- _EXERCISE INSTRUCTIONS_
From the line containing "HashSet的ADT：" to the end of the entries, return every line exactly, both ends included, and add nothing.

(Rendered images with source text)
####

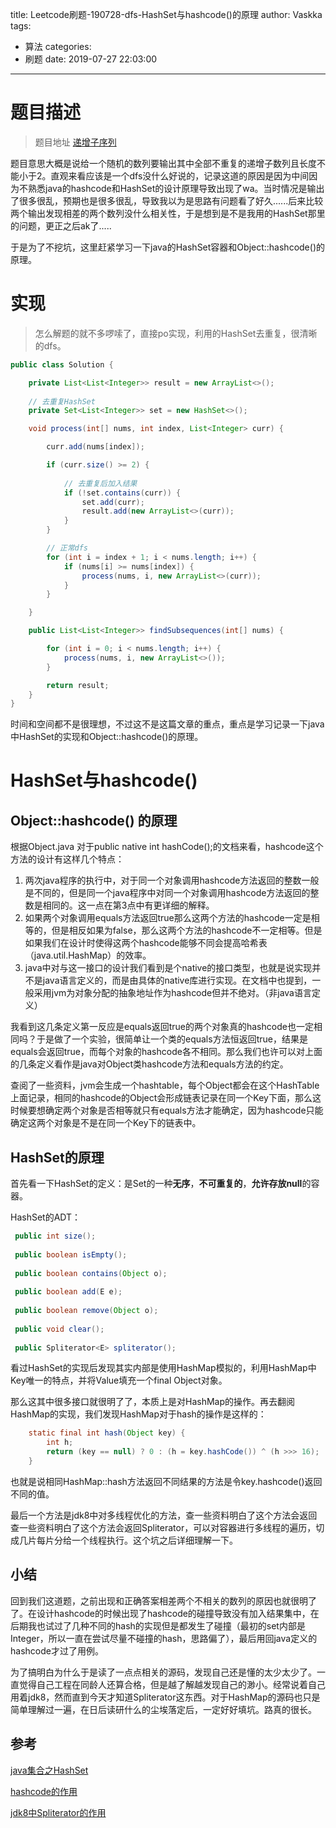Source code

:title: Leetcode刷题-190728-dfs-HashSet与hashcode()的原理
author: Vaskka
tags:
  - 算法
categories:
  - 刷题
date: 2019-07-27 22:03:00
---
# 题目描述

> 题目地址 [递增子序列](https://leetcode-cn.com/problems/increasing-subsequences)

题目意思大概是说给一个随机的数列要输出其中全部不重复的递增子数列且长度不能小于2。直观来看应该是一个dfs没什么好说的，记录这道的原因是因为中间因为不熟悉java的hashcode和HashSet的设计原理导致出现了wa。当时情况是输出了很多很乱，预期也是很多很乱，导致我以为是思路有问题看了好久......后来比较两个输出发现相差的两个数列没什么相关性，于是想到是不是我用的HashSet那里的问题，更正之后ak了.....

于是为了不挖坑，这里赶紧学习一下java的HashSet容器和Object::hashcode()的原理。


# 实现

> 怎么解题的就不多啰嗦了，直接po实现，利用的HashSet去重复，很清晰的dfs。

```java
public class Solution {

    private List<List<Integer>> result = new ArrayList<>();
	
    // 去重复HashSet
    private Set<List<Integer>> set = new HashSet<>();

    void process(int[] nums, int index, List<Integer> curr) {

        curr.add(nums[index]);

        if (curr.size() >= 2) {
			
            // 去重复后加入结果
            if (!set.contains(curr)) {
                set.add(curr);
                result.add(new ArrayList<>(curr));
            }
        }

		// 正常dfs
        for (int i = index + 1; i < nums.length; i++) {
            if (nums[i] >= nums[index]) {
                process(nums, i, new ArrayList<>(curr));
            }
        }

    }

    public List<List<Integer>> findSubsequences(int[] nums) {

        for (int i = 0; i < nums.length; i++) {
            process(nums, i, new ArrayList<>());
        }

        return result;
    }
}
```

时间和空间都不是很理想，不过这不是这篇文章的重点，重点是学习记录一下java中HashSet的实现和Object::hashcode()的原理。

# HashSet与hashcode()


## Object::hashcode() 的原理

根据Object.java 对于public native int hashCode();的文档来看，hashcode这个方法的设计有这样几个特点：

1. 两次java程序的执行中，对于同一个对象调用hashcode方法返回的整数一般是不同的，但是同一个java程序中对同一个对象调用hashcode方法返回的整数是相同的。这一点在第3点中有更详细的解释。
2. 如果两个对象调用equals方法返回true那么这两个方法的hashcode一定是相等的，但是相反如果为false，那么这两个方法的hashcode不一定相等。但是如果我们在设计时使得这两个hashcode能够不同会提高哈希表（java.util.HashMap）的效率。
3. java中对与这一接口的设计我们看到是个native的接口类型，也就是说实现并不是java语言定义的，而是由具体的native库进行实现。在文档中也提到，一般采用jvm为对象分配的抽象地址作为hashcode但并不绝对。（非java语言定义）

我看到这几条定义第一反应是equals返回true的两个对象真的hashcode也一定相同吗？于是做了一个实验，很简单让一个类的equals方法恒返回true，结果是equals会返回true，而每个对象的hashcode各不相同。那么我们也许可以对上面的几条定义看作是java对Object类hashcode方法和equals方法的约定。

查阅了一些资料，jvm会生成一个hashtable，每个Object都会在这个HashTable上面记录，相同的hashcode的Object会形成链表记录在同一个Key下面，那么这时候要想确定两个对象是否相等就只有equals方法才能确定，因为hashcode只能确定这两个对象是不是在同一个Key下的链表中。

## HashSet的原理

首先看一下HashSet的定义：是Set的一种**无序**，**不可重复的**，**允许存放null**的容器。

HashSet的ADT：

```java
 public int size();
 
 public boolean isEmpty();
 
 public boolean contains(Object o);
 
 public boolean add(E e);
 
 public boolean remove(Object o);
 
 public void clear();
 
 public Spliterator<E> spliterator();
```

看过HashSet的实现后发现其实内部是使用HashMap模拟的，利用HashMap中Key唯一的特点，并将Value填充一个final Object对象。

那么这其中很多接口就很明了了，本质上是对HashMap的操作。再去翻阅HashMap的实现，我们发现HashMap对于hash的操作是这样的：
```java
    static final int hash(Object key) {
        int h;
        return (key == null) ? 0 : (h = key.hashCode()) ^ (h >>> 16);
    }
```
也就是说相同HashMap::hash方法返回不同结果的方法是令key.hashcode()返回不同的值。

最后一个方法是jdk8中对多线程优化的方法，查一些资料明白了这个方法会返回查一些资料明白了这个方法会返回Spliterator，可以对容器进行多线程的遍历，切成几片每片分给一个线程执行。这个坑之后详细理解一下。

## 小结

回到我们这道题，之前出现和正确答案相差两个不相关的数列的原因也就很明了了。在设计hashcode的时候出现了hashcode的碰撞导致没有加入结果集中，在后期我也试过了几种不同的hash的实现但是都发生了碰撞（最初的set内部是Integer，所以一直在尝试尽量不碰撞的hash，思路偏了），最后用回java定义的hashcode才过了用例。

为了搞明白为什么于是读了一点点相关的源码，发现自己还是懂的太少太少了。一直觉得自己工程在同龄人还算合格，但是越了解越发现自己的渺小。经常说着自己用着jdk8，然而直到今天才知道Spliterator这东西。对于HashMap的源码也只是简单理解过一遍，在日后读研什么的尘埃落定后，一定好好填坑。路真的很长。

## 参考

[java集合之HashSet](https://www.cnblogs.com/zwbg/p/5906542.html)

[hashcode的作用](https://blog.csdn.net/chinayuan/article/details/3345559)

[jdk8中Spliterator的作用](https://www.cnblogs.com/nevermorewang/p/9368431.html)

####

- _SOLUTION FOR THIS EXERCISE_
HashSet的ADT：

```java
 public int size();
 
 public boolean isEmpty();
 
 public boolean contains(Object o);
 
 public boolean add(E e);
 
 public boolean remove(Object o);
 
 public void clear();
 
 public Spliterator<E> spliterator();
```

看过HashSet的实现后发现其实内部是使用HashMap模拟的，利用HashMap中Key唯一的特点，并将Value填充一个final Object对象。

那么这其中很多接口就很明了了，本质上是对HashMap的操作。再去翻阅HashMap的实现，我们发现HashMap对于hash的操作是这样的：
```java
    static final int hash(Object key) {
        int h;
        return (key == null) ? 0 : (h = key.hashCode()) ^ (h >>> 16);
    }
```
也就是说相同HashMap::hash方法返回不同结果的方法是令key.hashcode()返回不同的值。

最后一个方法是jdk8中对多线程优化的方法，查一些资料明白了这个方法会返回查一些资料明白了这个方法会返回Spliterator，可以对容器进行多线程的遍历，切成几片每片分给一个线程执行。这个坑之后详细理解一下。

## 小结

回到我们这道题，之前出现和正确答案相差两个不相关的数列的原因也就很明了了。在设计hashcode的时候出现了hashcode的碰撞导致没有加入结果集中，在后期我也试过了几种不同的hash的实现但是都发生了碰撞（最初的set内部是Integer，所以一直在尝试尽量不碰撞的hash，思路偏了），最后用回java定义的hashcode才过了用例。

为了搞明白为什么于是读了一点点相关的源码，发现自己还是懂的太少太少了。一直觉得自己工程在同龄人还算合格，但是越了解越发现自己的渺小。经常说着自己用着jdk8，然而直到今天才知道Spliterator这东西。对于HashMap的源码也只是简单理解过一遍，在日后读研什么的尘埃落定后，一定好好填坑。路真的很长。

## 参考

[java集合之HashSet](https://www.cnblogs.com/zwbg/p/5906542.html)

[hashcode的作用](https://blog.csdn.net/chinayuan/article/details/3345559)

[jdk8中Spliterator的作用](https://www.cnblogs.com/nevermorewang/p/9368431.html)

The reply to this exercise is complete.